Thursday 5 November 2015

Hak Asasi Manusia

Hak Asasi Manusia (HAM) adalah wewenang manusia yang bersifat dasar sebagai manusia untuk mengerjakan, meninggalkan, memiliki, mempergunakan atau menuntut sesuatu yang baik yang bersifat materi maupun immateri. Secara historis, pandangan terhadap kemanusiaan di Barat.Bermula dari para pemikir Yunani kuno yang menggagas humanisme. Pandangan humanism kemudian dipertegas kembali pada zaman Renaissance. Dari situ kemudian muncul berbagai kesepakatan nasional maupun internasional mengenai penghormatan hak-hak asasi manusia. Puncaknya adalah ketika Perserikatan Bangsa Bangsa (PBB) Declaration of Human Right, disusul oleh ketentuan-ketentuan lain untuk melengkapi naskah tersebut. Secara garis besar, hak asasi manusia berisi hak-hak dasar manusia untuk dilindungi, yang meliputi hak hidup, hak kebebasan, hak persamaan, hak mendapatkan keadilan, dll.

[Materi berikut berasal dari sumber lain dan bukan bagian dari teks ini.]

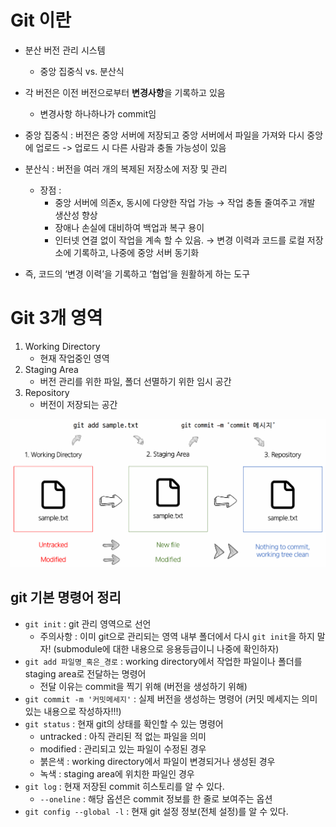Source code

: # Git 이란
- 분산 버전 관리 시스템
    - 중앙 집중식 vs. 분산식
        
- 각 버전은 이전 버전으로부터 **변경사항**을 기록하고 있음
    - 변경사항 하나하나가 commit임

- 중앙 집중식 : 버전은 중앙 서버에 저장되고 중앙 서버에서 파일을 가져와 다시 중앙에 업로드 -> 업로드 시 다른 사람과 충돌 가능성이 있음
- 분산식 : 버전을 여러 개의 복제된 저장소에 저장 및 관리
    -  장점 :
        - 중앙 서버에 의존x, 동시에 다양한 작업 가능 → 작업 충돌 줄여주고 개발 생산성 향상
        - 장애나 손실에 대비하여 백업과 복구 용이
        - 인터넷 연결 없이 작업을 계속 할 수 있음. → 변경 이력과 코드를 로컬 저장소에 기록하고, 나중에 중앙 서버 동기화


- 즉, 코드의 ‘변경 이력’을 기록하고 ‘협업’을 원활하게 하는 도구

# Git 3개 영역
1. Working Directory
    - 현재 작업중인 영역
2. Staging Area
    - 버전 관리를 위한 파일, 폴더 선멸하기 위한 임시 공간
3. Repository
    - 버전이 저장되는 공간

![git_basic](./asset/git_basic.png)

## git 기본 명령어 정리
- `git init` : git 관리 영역으로 선언
    - 주의사항 : 이미 git으로 관리되는 영역 내부 폴더에서 다시 `git init`을 하지 말자! (submodule에 대한 내용으로 응용등급이니 나중에 확인하자)
- `git add 파일명_혹은_경로` : working directory에서 작업한 파일이나 폴더를 staging area로 전달하는 명령어
    - 전달 이유는 commit을 찍기 위해 (버전을 생성하기 위해)
- `git commit -m '커밋메세지'` : 실제 버전을 생성하는 명령어 (커밋 메세지는 의미있는 내용으로 작성하자!!!)
- `git status` : 현재 git의 상태를 확인할 수 있는 명령어
    - untracked : 아직 관리된 적 없는 파일을 의미
    - modified : 관리되고 있는 파일이 수정된 경우
    - 붉은색 : working directory에서 파일이 변경되거나 생성된 경우
    - 녹색 : staging area에 위치한 파일인 경우
- `git log` : 현재 저장된 commit 히스토리를 알 수 있다.
    - `--oneline` : 해당 옵션은 commit 정보를 한 줄로 보여주는 옵션
- `git config --global -l` : 현재 git 설정 정보(전체 설정)를 알 수 있다.

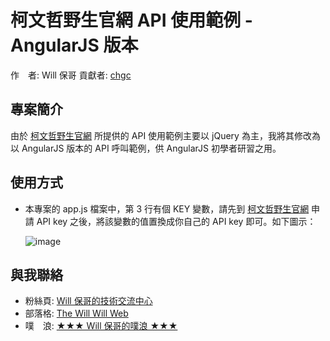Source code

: 柯文哲野生官網 API 使用範例 - AngularJS 版本
============================================

作　者: Will 保哥
貢獻者: [chgc](https://github.com/chgc)

專案簡介
---------

由於 [柯文哲野生官網](http://unlimited.kptaipei.tw/) 所提供的 API 使用範例主要以 jQuery 為主，我將其修改為以 AngularJS 版本的 API 呼叫範例，供 AngularJS 初學者研習之用。

使用方式
---------

* 本專案的 app.js 檔案中，第 3 行有個 KEY 變數，請先到 [柯文哲野生官網](http://unlimited.kptaipei.tw/) 申請 API key 之後，將該變數的值置換成你自己的 API key 即可。如下圖示：

	![image](https://cloud.githubusercontent.com/assets/88981/4009092/9643a9e2-29df-11e4-97c6-ead1447295b9.png)

與我聯絡
---------

* 粉絲頁: [Will 保哥的技術交流中心](https://www.facebook.com/will.fans)
* 部落格: [The Will Will Web](http://blog.miniasp.com/)
* 噗　浪: [★★★ Will 保哥的噗浪 ★★★](http://www.plurk.com/willh/invite)
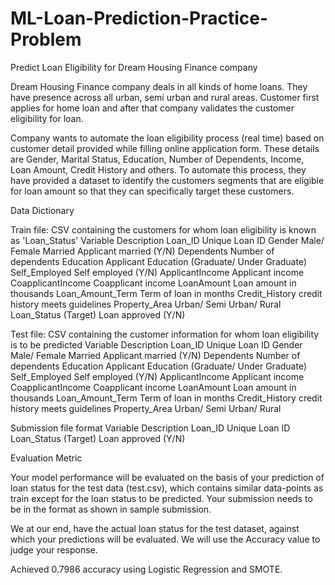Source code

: # ML-Loan-Prediction-Practice-Problem

Predict Loan Eligibility for Dream Housing Finance company

Dream Housing Finance company deals in all kinds of home loans. They have presence across all urban, semi urban and rural areas. Customer first applies for home loan and after that company validates the customer eligibility for loan.

Company wants to automate the loan eligibility process (real time) based on customer detail provided while filling online application form. These details are Gender, Marital Status, Education, Number of Dependents, Income, Loan Amount, Credit History and others. To automate this process, they have provided a dataset to identify the customers segments that are eligible for loan amount so that they can specifically target these customers. 

Data Dictionary

Train file: CSV containing the customers for whom loan eligibility is known as 'Loan_Status'
Variable 	Description
Loan_ID 	Unique Loan ID
Gender 	Male/ Female
Married 	Applicant married (Y/N)
Dependents 	Number of dependents
Education 	Applicant Education (Graduate/ Under Graduate)
Self_Employed 	Self employed (Y/N)
ApplicantIncome 	Applicant income
CoapplicantIncome 	Coapplicant income
LoanAmount 	Loan amount in thousands
Loan_Amount_Term 	Term of loan in months
Credit_History 	credit history meets guidelines
Property_Area 	Urban/ Semi Urban/ Rural
Loan_Status 	(Target) Loan approved (Y/N)


Test file: CSV containing the customer information for whom loan eligibility is to be predicted
Variable 	Description
Loan_ID 	Unique Loan ID
Gender 	Male/ Female
Married 	Applicant married (Y/N)
Dependents 	Number of dependents
Education 	Applicant Education (Graduate/ Under Graduate)
Self_Employed 	Self employed (Y/N)
ApplicantIncome 	Applicant income
CoapplicantIncome 	Coapplicant income
LoanAmount 	Loan amount in thousands
Loan_Amount_Term 	Term of loan in months
Credit_History 	credit history meets guidelines
Property_Area 	Urban/ Semi Urban/ Rural


Submission file format
Variable 	Description
Loan_ID 	Unique Loan ID
Loan_Status 	(Target) Loan approved (Y/N)

Evaluation Metric

Your model performance will be evaluated on the basis of your prediction of loan status for the test data (test.csv), which contains similar data-points as train except for the loan status to be predicted. Your submission needs to be in the format as shown in sample submission.

We at our end, have the actual loan status for the test dataset, against which your predictions will be evaluated. We will use the Accuracy value to judge your response.

Achieved 0.7986 accuracy using Logistic Regression and SMOTE.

Dalam masalah ini telah dipaparkan tentang HAM yaitu pada pembukaan UUD1945: “kebebasan adalah segala bangsa…..”. Secara tidak langsung pembukaan itu telah membentuk suatu keyakinan bahwa manusia mempunyai hak-hak asasi yang harus dilindungi.

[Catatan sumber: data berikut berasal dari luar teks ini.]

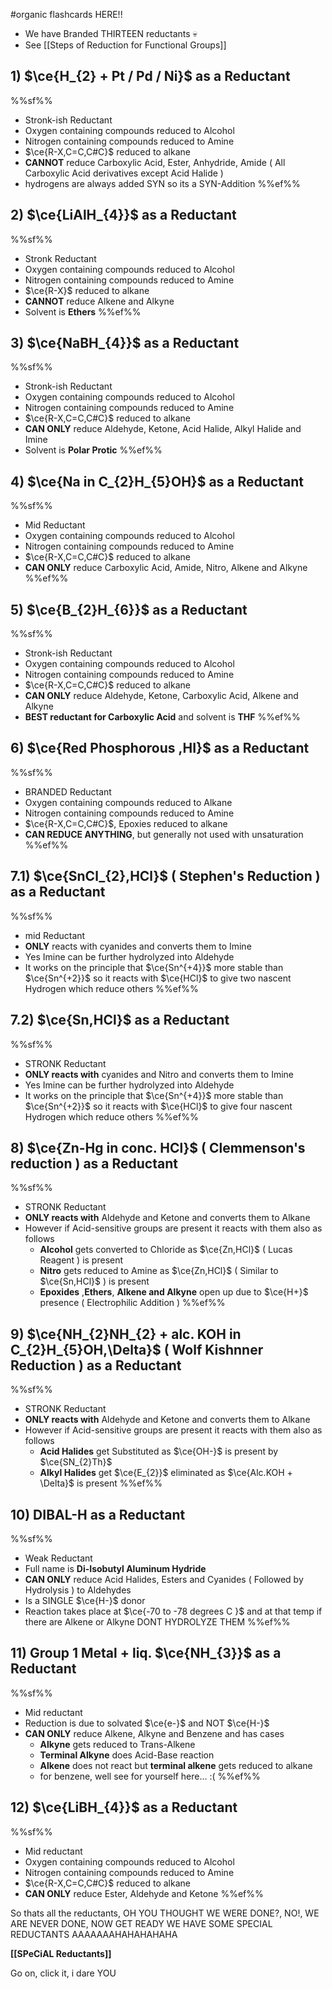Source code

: #organic flashcards HERE!!

- We have Branded THIRTEEN reductants 💀
- See [[Steps of Reduction for Functional Groups]]

## 1) $\ce{H_{2} + Pt / Pd / Ni}$ as a Reductant
%%sf%%
- Stronk-ish Reductant
- Oxygen containing compounds reduced to Alcohol
- Nitrogen containing compounds reduced to Amine
- $\ce{R-X,C=C,C#C}$ reduced to alkane
- **CANNOT** reduce Carboxylic Acid, Ester, Anhydride, Amide ( All Carboxylic Acid derivatives except Acid Halide )
- hydrogens are always added SYN so its a SYN-Addition
%%ef%%

## 2) $\ce{LiAlH_{4}}$ as a Reductant
%%sf%%
- Stronk Reductant
- Oxygen containing compounds reduced to Alcohol
- Nitrogen containing compounds reduced to Amine
- $\ce{R-X}$ reduced to alkane
- **CANNOT** reduce Alkene and Alkyne
- Solvent is **Ethers**
%%ef%%

## 3) $\ce{NaBH_{4}}$ as a Reductant
%%sf%%
- Stronk-ish Reductant
- Oxygen containing compounds reduced to Alcohol
- Nitrogen containing compounds reduced to Amine
- $\ce{R-X,C=C,C#C}$ reduced to alkane
- **CAN ONLY** reduce Aldehyde, Ketone, Acid Halide, Alkyl Halide and Imine
- Solvent is **Polar Protic**
%%ef%%

## 4) $\ce{Na in C_{2}H_{5}OH}$ as a Reductant
%%sf%%
- Mid Reductant
- Oxygen containing compounds reduced to Alcohol
- Nitrogen containing compounds reduced to Amine
- $\ce{R-X,C=C,C#C}$ reduced to alkane
- **CAN ONLY** reduce Carboxylic Acid, Amide, Nitro, Alkene and Alkyne
%%ef%%

## 5) $\ce{B_{2}H_{6}}$ as a Reductant
%%sf%%
- Stronk-ish Reductant
- Oxygen containing compounds reduced to Alcohol
- Nitrogen containing compounds reduced to Amine
- $\ce{R-X,C=C,C#C}$ reduced to alkane
- **CAN ONLY** reduce Aldehyde, Ketone, Carboxylic Acid, Alkene and Alkyne
- **BEST reductant for Carboxylic Acid** and solvent is **THF**
%%ef%%

## 6) $\ce{Red Phosphorous ,HI}$ as a Reductant
%%sf%%
- BRANDED Reductant
- Oxygen containing compounds reduced to Alkane
- Nitrogen containing compounds reduced to Amine
- $\ce{R-X,C=C,C#C}$, Epoxies reduced to alkane
- **CAN REDUCE ANYTHING**, but generally not used with unsaturation
%%ef%%

## 7.1) $\ce{SnCl_{2},HCl}$ ( Stephen's Reduction ) as a Reductant
%%sf%%
- mid Reductant
- **ONLY** reacts with cyanides and converts them to Imine
- Yes Imine can be further hydrolyzed into Aldehyde
- It works on the principle that $\ce{Sn^{+4}}$ more stable than $\ce{Sn^{+2}}$ so it reacts with $\ce{HCl}$ to give two nascent Hydrogen which reduce others
%%ef%%
## 7.2) $\ce{Sn,HCl}$ as a Reductant
%%sf%%
- STRONK Reductant
- **ONLY reacts with** cyanides and Nitro and converts them to Imine
- Yes Imine can be further hydrolyzed into Aldehyde
- It works on the principle that $\ce{Sn^{+4}}$ more stable than $\ce{Sn^{+2}}$ so it reacts with $\ce{HCl}$ to give four nascent Hydrogen which reduce others
%%ef%%

## 8) $\ce{Zn-Hg in conc. HCl}$ ( Clemmenson's reduction ) as a Reductant
%%sf%%
- STRONK Reductant
- **ONLY reacts with** Aldehyde and Ketone and converts them to Alkane
- However if Acid-sensitive groups are present it reacts with them also as follows
	 - **Alcohol** gets converted to Chloride as $\ce{Zn,HCl}$ ( Lucas Reagent ) is present
	 - **Nitro** gets reduced to Amine as $\ce{Zn,HCl}$ ( Similar to $\ce{Sn,HCl}$ ) is present
	 - **Epoxides** ,**Ethers**, **Alkene and Alkyne** open up due to $\ce{H+}$ presence ( Electrophilic Addition )
%%ef%%

## 9) $\ce{NH_{2}NH_{2} + alc. KOH in C_{2}H_{5}OH,\Delta}$ ( Wolf Kishnner Reduction ) as a Reductant
%%sf%%
- STRONK Reductant
- **ONLY reacts with** Aldehyde and Ketone and converts them to Alkane
- However if Acid-sensitive groups are present it reacts with them also as follows
	 - **Acid Halides** get Substituted as $\ce{OH-}$ is present by $\ce{SN_{2}Th}$
	 - **Alkyl Halides** get $\ce{E_{2}}$ eliminated as $\ce{Alc.KOH + \Delta}$ is present
%%ef%%

## 10) DIBAL-H as a Reductant
%%sf%%
- Weak Reductant
- Full name is **Di-Isobutyl Aluminum Hydride**
- **CAN ONLY** reduce Acid Halides, Esters and Cyanides ( Followed by Hydrolysis ) to Aldehydes
- Is a SINGLE $\ce{H-}$ donor
- Reaction takes place at $\ce{-70 to -78 degrees C }$ and at that temp if there are Alkene or Alkyne DONT HYDROLYZE THEM
%%ef%%

## 11) Group 1 Metal + liq. $\ce{NH_{3}}$ as a Reductant
%%sf%%
- Mid reductant
- Reduction is due to solvated $\ce{e-}$ and NOT $\ce{H-}$
- **CAN ONLY** reduce Alkene, Alkyne and Benzene and has cases
	 - **Alkyne** gets reduced to Trans-Alkene
	 - **Terminal Alkyne** does Acid-Base reaction
	 - **Alkene** does not react but **terminal alkene** gets reduced to alkane
	 - for benzene,  well see for yourself here... :(
%%ef%%

## 12) $\ce{LiBH_{4}}$ as a Reductant
%%sf%%
- Mid reductant
- Oxygen containing compounds reduced to Alcohol
- Nitrogen containing compounds reduced to Amine
- $\ce{R-X,C=C,C#C}$ reduced to alkane
- **CAN ONLY** reduce Ester, Aldehyde and Ketone
%%ef%%

So thats all the reductants, OH YOU THOUGHT WE WERE DONE?, NO!, WE ARE NEVER DONE, NOW GET READY WE HAVE SOME SPECIAL REDUCTANTS AAAAAAAHAHAHAHAHA

**[[SPeCiAL Reductants]]**

Go on, click it, i dare YOU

Hubungan antara pembukaan UUD dengan HAM sangatlah erat, karena dalam pembukaan UUD telah memperincikan secara khusus kemerdekaan segala bangsa dan tujuan Negara kita. Perlakuan pemerintah tentang hak-hak asasi manusia haruslah selalu dipentingkan, karena pada saat pembentukan pembukaan UUD 1945 telah mencantumkan tentang hak-hak asasi, sehingga dalam hal ini manusia dapat merasakan hak-hak mereka dengan layak. Hak asasi merupakan hal yang sangat

HAM adalah hak yang melekat pada diri manusia sebagai insan ciptaan Allah SWT, sepeti : hak hidup, keselamatan, kebebasan dan kesamaaan sifatnya tidak boleh dilangar oleh siapapun. Ada lagi yang berpendapat bahwa Hak Asasi Manusia (HAM) adalah seperangkat hak yang melekat pada hakikat dan keberadaan manusia sebagai makhluk Tuhan Yang Maha Kuasa dan merupakan anugerah-Nya yang wajib dihormati, dijunjung tinggi dan dilindungi oleh negara, hukum, Pemerintah dan setiap orang, demi kehormatan serta perlindungan harkat dan martabat manusia.

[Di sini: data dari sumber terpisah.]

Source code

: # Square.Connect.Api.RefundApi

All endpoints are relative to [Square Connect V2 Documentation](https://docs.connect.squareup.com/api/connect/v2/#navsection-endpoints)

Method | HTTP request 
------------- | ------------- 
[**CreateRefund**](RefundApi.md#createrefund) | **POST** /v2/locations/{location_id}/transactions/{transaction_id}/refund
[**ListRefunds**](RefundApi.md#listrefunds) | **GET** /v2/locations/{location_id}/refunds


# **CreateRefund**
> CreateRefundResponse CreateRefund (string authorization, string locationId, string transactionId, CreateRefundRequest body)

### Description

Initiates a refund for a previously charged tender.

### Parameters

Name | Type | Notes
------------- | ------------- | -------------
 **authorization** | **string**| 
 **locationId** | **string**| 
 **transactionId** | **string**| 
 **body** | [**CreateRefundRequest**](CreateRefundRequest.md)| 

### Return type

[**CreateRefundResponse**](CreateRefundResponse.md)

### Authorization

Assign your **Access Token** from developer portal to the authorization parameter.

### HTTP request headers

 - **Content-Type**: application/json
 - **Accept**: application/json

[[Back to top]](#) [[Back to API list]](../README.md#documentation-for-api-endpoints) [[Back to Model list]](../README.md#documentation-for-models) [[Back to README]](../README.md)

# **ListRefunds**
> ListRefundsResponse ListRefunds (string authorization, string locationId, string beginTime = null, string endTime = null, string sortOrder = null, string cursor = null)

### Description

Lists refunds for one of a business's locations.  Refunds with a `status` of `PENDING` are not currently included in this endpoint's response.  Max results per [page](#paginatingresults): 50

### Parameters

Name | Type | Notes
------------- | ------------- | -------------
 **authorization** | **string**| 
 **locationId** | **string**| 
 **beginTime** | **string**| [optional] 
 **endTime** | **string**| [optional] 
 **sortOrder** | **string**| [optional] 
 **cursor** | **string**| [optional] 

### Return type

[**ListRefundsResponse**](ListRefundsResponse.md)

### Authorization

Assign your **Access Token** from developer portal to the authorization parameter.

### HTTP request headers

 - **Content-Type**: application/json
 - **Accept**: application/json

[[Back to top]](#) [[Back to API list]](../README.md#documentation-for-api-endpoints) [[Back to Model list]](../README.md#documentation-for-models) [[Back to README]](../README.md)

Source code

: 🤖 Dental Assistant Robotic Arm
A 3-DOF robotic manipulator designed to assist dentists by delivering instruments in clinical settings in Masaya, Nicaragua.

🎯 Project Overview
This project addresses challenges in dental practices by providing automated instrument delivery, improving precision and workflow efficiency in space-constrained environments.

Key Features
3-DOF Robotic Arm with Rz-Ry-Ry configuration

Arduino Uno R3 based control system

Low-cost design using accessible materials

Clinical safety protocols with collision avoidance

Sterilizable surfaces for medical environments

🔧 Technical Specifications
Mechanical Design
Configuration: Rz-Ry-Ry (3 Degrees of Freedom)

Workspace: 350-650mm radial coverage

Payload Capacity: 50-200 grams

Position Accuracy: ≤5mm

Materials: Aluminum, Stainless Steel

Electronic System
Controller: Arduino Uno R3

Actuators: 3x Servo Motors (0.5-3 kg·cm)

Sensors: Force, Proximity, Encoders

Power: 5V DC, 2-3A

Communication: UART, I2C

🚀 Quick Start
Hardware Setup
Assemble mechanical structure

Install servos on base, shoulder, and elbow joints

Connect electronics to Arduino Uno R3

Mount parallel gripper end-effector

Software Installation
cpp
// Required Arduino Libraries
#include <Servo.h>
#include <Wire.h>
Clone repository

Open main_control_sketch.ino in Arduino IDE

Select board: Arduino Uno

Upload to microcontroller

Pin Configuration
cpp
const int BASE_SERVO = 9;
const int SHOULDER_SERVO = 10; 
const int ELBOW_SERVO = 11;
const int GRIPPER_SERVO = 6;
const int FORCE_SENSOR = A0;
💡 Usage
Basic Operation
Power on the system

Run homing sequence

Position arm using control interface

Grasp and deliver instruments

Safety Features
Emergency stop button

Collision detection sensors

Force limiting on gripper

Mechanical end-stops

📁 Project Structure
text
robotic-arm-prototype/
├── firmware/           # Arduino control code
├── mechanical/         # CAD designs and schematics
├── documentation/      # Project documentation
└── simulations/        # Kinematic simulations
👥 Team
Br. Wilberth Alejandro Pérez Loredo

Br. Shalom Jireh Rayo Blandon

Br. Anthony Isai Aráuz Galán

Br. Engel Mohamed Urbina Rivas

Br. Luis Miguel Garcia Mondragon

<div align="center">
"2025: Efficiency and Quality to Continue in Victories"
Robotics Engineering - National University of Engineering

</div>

1.    Sejarah Perkembangan HAM
Puncak perkembangan hak-hak asasi manusia yaitu ketika ‘Human Right’ itu untuk pertama kalinya dirumuskan secara resmi dalam ‘Declaration of Independence’ Amerika Serikat pada tahun 1776. Dalam deklarasi Amerika Serikat tertanggal 4 Juli 1776 tersebut dinyatakan bahwa seluruh umat manusia dikarunia oleh Tuhan Yang Maha Esa beberapa hak yang tetap dan melekat padanya. Perumusan hak-hak asasi manusia secara resmi kemudian menjadi dasar pokok konstitusi Negara Amerika Serikat tahun 1787, yang mulai berlaku 4 maret 1789.
Perjuangan hak asasi manusia tersebut sebenarnya telah diawali di Prancis sejak Rousseau, dan perjuangan itu memuncak dalam revolusi Prancis ,  yang berhasil menetapkan hak-hak asasi manusi dalam ‘Declaration des Droits L ‘Homme et du Citoyen’ yang ditetapkan oleh Assemblee Nationale, pada 26 Agusts 1789. Semboyan revolusi Prancis yang terkenal yaitu:
a.       Librte (kemerdekaan),
b.      Egalita (kesamarataan)
c.       Fraternite (kerukunan atau persaudaraan)
Maka menurut konstitusi Prancis yang dimaksud dengan hak-hak asasi manusia adalah: hak-hak yang dimiliki manusia menurut kodratnya, yang tidak dapat dipisahkan dengan hakikatnya.
Doktrin tentang hak-hak asasi manusia sekarang ini suda diterima secara universal sebagai bentuk ‘a moral, political, legal framework and as a guideline’ dalam membangun dunia yang lebih damai dan bebas dari ketakutan dan penindasan serta perlakuan yang tidak adil. Terhadap deklarasi sedunia tentang hak-hak asasi manusia PBB tersebut, bangsa-bangsa sedunia melalui wakil-wakilnya memberikan pengakuan dan perlindungan secara yuridis formal walaupun realisasinya juga disesuaikan dengan kondisi serta peraturan perundang-undangan yang berlaku dalam setiap Negara didunia ini.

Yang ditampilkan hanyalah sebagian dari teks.